▶ [Task to carry out]: In the records below, find the line that contains "### C/C++类型转换的本质" and the line that contains "隐式类型转换和显式类型转换最根本的区别：". Set down exactly those lines and every line between them, and nothing more.

☆ ☆ ☆ ☆ ☆

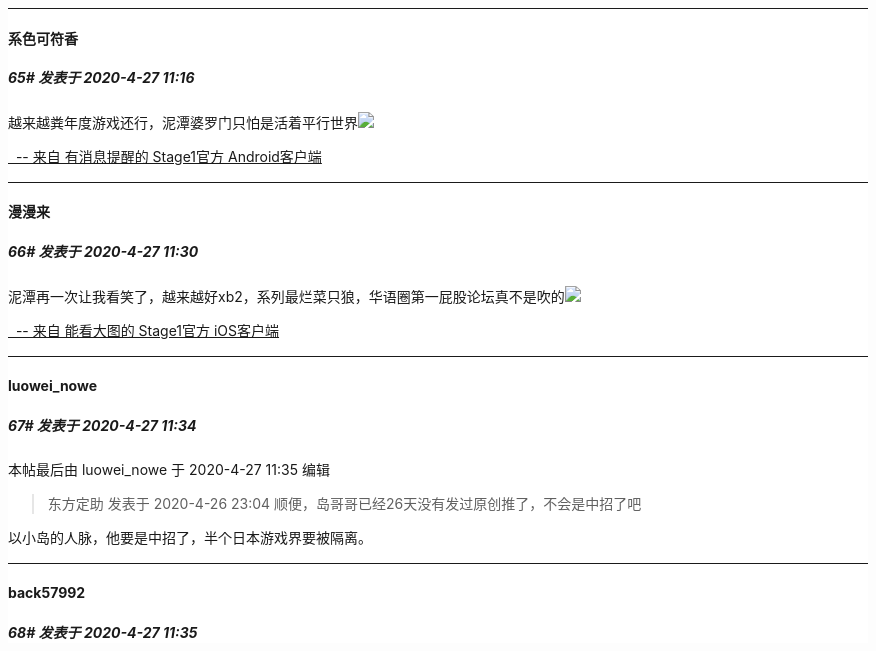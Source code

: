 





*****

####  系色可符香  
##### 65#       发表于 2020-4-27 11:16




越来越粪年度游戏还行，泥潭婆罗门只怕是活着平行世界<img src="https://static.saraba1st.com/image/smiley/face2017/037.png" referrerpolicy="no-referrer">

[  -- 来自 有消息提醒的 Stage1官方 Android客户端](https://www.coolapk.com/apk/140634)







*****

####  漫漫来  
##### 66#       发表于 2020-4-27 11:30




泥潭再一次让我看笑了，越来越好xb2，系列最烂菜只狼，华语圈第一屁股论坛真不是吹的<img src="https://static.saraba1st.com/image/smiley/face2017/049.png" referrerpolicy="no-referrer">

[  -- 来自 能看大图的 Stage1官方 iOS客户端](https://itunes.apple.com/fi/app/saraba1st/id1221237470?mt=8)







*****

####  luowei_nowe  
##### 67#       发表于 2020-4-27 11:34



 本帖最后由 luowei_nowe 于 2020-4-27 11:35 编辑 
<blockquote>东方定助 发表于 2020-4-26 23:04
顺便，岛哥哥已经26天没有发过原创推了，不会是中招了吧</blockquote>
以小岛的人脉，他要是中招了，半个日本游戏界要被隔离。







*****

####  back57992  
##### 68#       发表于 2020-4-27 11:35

☆ ☆ ☆ ☆ ☆

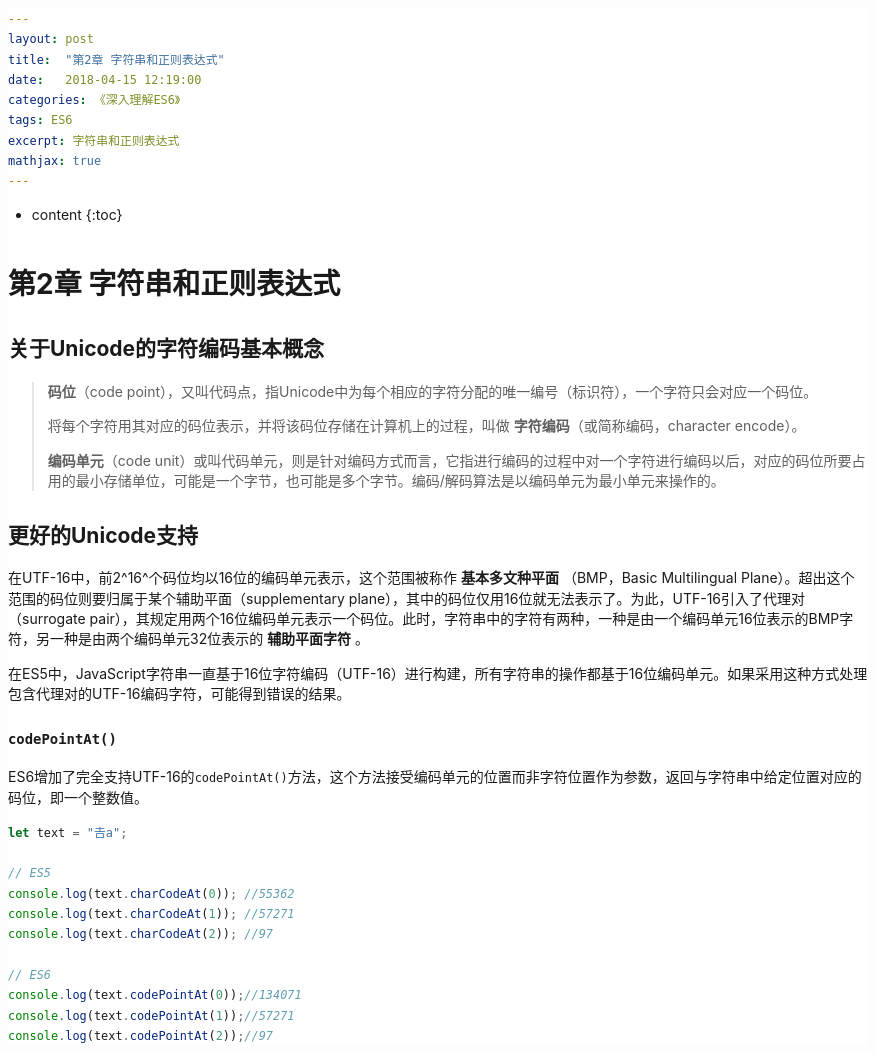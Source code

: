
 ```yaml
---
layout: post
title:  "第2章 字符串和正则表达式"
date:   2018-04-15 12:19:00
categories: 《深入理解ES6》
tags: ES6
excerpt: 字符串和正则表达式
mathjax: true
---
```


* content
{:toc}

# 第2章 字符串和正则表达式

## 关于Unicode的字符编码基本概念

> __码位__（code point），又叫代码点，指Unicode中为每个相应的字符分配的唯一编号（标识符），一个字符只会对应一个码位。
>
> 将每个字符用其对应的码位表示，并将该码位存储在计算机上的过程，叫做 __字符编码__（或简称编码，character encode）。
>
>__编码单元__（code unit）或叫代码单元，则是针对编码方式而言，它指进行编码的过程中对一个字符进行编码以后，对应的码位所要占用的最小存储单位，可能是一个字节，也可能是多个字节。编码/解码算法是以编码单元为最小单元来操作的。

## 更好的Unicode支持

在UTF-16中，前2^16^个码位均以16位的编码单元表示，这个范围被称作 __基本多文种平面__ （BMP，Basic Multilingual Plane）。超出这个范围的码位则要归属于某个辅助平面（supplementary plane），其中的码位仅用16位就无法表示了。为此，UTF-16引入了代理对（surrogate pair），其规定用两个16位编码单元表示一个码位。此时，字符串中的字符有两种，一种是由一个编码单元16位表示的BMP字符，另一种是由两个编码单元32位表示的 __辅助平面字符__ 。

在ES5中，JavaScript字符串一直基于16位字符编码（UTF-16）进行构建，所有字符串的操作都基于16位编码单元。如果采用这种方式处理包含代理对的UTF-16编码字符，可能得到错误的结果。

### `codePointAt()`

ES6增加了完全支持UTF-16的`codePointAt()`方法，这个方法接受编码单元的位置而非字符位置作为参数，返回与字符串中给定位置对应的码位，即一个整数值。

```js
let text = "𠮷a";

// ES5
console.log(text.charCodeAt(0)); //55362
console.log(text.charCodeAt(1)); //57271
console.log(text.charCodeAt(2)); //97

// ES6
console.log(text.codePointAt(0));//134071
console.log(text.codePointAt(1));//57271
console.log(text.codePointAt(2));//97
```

☆ ☆ ☆ ☆ ☆

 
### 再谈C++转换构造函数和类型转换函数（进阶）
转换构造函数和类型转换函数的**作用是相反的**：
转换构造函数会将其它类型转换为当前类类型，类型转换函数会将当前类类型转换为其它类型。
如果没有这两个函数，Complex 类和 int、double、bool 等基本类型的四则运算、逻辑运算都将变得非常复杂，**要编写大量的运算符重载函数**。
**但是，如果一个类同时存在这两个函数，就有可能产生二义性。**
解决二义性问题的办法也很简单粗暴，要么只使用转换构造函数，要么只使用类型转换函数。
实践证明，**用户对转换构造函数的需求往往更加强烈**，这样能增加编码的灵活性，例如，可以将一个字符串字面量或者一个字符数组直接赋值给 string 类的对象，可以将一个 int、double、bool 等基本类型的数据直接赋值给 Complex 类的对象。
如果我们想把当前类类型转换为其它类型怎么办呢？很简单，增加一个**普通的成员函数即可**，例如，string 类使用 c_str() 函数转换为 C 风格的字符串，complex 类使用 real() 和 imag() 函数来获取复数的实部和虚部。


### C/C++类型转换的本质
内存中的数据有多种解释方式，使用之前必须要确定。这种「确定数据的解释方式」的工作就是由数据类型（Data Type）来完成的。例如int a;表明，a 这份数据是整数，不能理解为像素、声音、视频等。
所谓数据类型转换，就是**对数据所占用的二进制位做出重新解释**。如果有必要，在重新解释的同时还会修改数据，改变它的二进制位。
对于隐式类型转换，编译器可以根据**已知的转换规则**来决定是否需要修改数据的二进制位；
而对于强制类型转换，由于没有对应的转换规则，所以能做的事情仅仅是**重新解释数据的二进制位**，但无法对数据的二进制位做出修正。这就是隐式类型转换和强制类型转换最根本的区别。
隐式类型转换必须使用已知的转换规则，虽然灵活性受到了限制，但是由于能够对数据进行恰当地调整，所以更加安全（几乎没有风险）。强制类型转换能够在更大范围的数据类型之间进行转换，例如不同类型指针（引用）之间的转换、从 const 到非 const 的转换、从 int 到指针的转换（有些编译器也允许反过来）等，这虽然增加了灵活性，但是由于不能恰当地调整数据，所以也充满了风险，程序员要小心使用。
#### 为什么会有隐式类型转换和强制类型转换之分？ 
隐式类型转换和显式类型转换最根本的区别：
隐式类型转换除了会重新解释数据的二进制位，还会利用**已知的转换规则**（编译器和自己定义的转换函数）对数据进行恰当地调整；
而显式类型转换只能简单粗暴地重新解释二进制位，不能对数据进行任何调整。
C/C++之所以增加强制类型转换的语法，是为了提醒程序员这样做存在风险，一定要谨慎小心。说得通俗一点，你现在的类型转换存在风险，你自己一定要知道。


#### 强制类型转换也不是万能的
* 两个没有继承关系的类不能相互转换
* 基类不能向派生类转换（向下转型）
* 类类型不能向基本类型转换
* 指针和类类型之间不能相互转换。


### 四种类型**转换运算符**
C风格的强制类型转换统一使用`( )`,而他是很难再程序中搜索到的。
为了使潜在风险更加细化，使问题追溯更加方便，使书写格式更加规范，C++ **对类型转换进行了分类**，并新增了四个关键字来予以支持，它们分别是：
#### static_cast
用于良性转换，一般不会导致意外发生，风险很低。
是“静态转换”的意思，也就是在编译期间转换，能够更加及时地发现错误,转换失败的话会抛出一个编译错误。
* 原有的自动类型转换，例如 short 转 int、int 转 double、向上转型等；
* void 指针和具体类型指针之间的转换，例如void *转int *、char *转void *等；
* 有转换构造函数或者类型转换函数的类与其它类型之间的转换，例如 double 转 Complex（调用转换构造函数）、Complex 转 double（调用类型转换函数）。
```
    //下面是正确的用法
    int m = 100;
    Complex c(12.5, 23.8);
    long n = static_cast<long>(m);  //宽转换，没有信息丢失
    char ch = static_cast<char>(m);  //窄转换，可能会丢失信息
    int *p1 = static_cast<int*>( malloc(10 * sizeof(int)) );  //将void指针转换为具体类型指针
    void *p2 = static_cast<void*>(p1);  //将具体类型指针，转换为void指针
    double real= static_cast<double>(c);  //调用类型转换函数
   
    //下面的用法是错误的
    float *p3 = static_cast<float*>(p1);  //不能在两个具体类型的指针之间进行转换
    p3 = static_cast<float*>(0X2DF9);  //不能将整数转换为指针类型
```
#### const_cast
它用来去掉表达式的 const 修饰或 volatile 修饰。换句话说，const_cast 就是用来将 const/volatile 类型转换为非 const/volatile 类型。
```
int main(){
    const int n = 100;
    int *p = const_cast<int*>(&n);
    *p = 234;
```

☆ ☆ ☆ ☆ ☆

▶ [Output of the task]:
### C/C++类型转换的本质
内存中的数据有多种解释方式，使用之前必须要确定。这种「确定数据的解释方式」的工作就是由数据类型（Data Type）来完成的。例如int a;表明，a 这份数据是整数，不能理解为像素、声音、视频等。
所谓数据类型转换，就是**对数据所占用的二进制位做出重新解释**。如果有必要，在重新解释的同时还会修改数据，改变它的二进制位。
对于隐式类型转换，编译器可以根据**已知的转换规则**来决定是否需要修改数据的二进制位；
而对于强制类型转换，由于没有对应的转换规则，所以能做的事情仅仅是**重新解释数据的二进制位**，但无法对数据的二进制位做出修正。这就是隐式类型转换和强制类型转换最根本的区别。
隐式类型转换必须使用已知的转换规则，虽然灵活性受到了限制，但是由于能够对数据进行恰当地调整，所以更加安全（几乎没有风险）。强制类型转换能够在更大范围的数据类型之间进行转换，例如不同类型指针（引用）之间的转换、从 const 到非 const 的转换、从 int 到指针的转换（有些编译器也允许反过来）等，这虽然增加了灵活性，但是由于不能恰当地调整数据，所以也充满了风险，程序员要小心使用。
#### 为什么会有隐式类型转换和强制类型转换之分？ 
隐式类型转换和显式类型转换最根本的区别：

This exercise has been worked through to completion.